Il faudrait réduire la production de lait et de porc en ces temps de pandémie

Publié le 2 mai 2020
Trois petits cochons.
Trois petits cochons.PHOTO : Crédit: Agronews Castilla y León

La production de lait et de porc au Québec n'échappe pas aux effets de la pandémie dans le monde. Comme plusieurs industries, il y a un réajustement à faire entre l'offre et la demande. Dans sa chronique, Lionel Levac explique que, comme la demande a beaucoup changé en raison de la fermeture temporaire d'établissements hôteliers ou de restauration, la production se doit d'être réduite.

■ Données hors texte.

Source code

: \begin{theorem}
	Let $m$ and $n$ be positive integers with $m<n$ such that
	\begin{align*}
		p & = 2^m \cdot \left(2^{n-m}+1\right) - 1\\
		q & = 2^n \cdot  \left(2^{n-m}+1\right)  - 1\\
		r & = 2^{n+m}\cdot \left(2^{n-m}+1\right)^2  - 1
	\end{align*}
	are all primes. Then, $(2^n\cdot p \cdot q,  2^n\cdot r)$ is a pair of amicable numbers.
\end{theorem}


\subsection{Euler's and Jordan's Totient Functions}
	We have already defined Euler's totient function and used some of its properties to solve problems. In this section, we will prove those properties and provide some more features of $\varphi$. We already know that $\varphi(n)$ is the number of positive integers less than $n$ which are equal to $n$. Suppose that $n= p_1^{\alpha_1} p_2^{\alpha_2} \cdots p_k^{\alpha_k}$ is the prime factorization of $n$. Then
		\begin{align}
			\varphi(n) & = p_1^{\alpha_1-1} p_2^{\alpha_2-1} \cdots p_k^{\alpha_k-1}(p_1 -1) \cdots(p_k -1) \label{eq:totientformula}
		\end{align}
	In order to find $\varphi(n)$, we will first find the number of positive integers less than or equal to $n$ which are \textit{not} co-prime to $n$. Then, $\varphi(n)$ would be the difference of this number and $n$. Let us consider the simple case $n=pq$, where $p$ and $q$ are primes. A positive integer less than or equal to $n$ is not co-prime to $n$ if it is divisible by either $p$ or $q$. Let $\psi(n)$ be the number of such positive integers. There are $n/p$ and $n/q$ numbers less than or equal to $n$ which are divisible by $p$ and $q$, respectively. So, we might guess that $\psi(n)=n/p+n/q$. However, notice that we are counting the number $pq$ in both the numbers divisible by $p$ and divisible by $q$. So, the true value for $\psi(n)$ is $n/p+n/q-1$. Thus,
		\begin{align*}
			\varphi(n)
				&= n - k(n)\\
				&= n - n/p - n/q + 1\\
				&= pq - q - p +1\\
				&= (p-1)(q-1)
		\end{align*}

Si la production de lait a réussi à s’ajuster, selon Lionel Levac, celle du porc a encore du chemin à faire.

« Il y a toujours actuellement dans les fermes québécoises, de 92 000 à 95 000 porcs qui sont en attente, qui continuent de prendre du poids et que les abattoirs ne réussissent pas à prendre ou à inscrire dans leur calendrier d'abattage. »

—  Lionel Levac, chroniqueur agroalimentaire

Les marchés sont là. On réussit tranquillement à écouler cette viande-là. Ça va bien, mais avec les chaleurs qui s’en viennent, il faut absolument éviter qu’il y ait cet encombrement dans les fermes, pour ne pas devoir euthanasier des animaux, explique-t-il.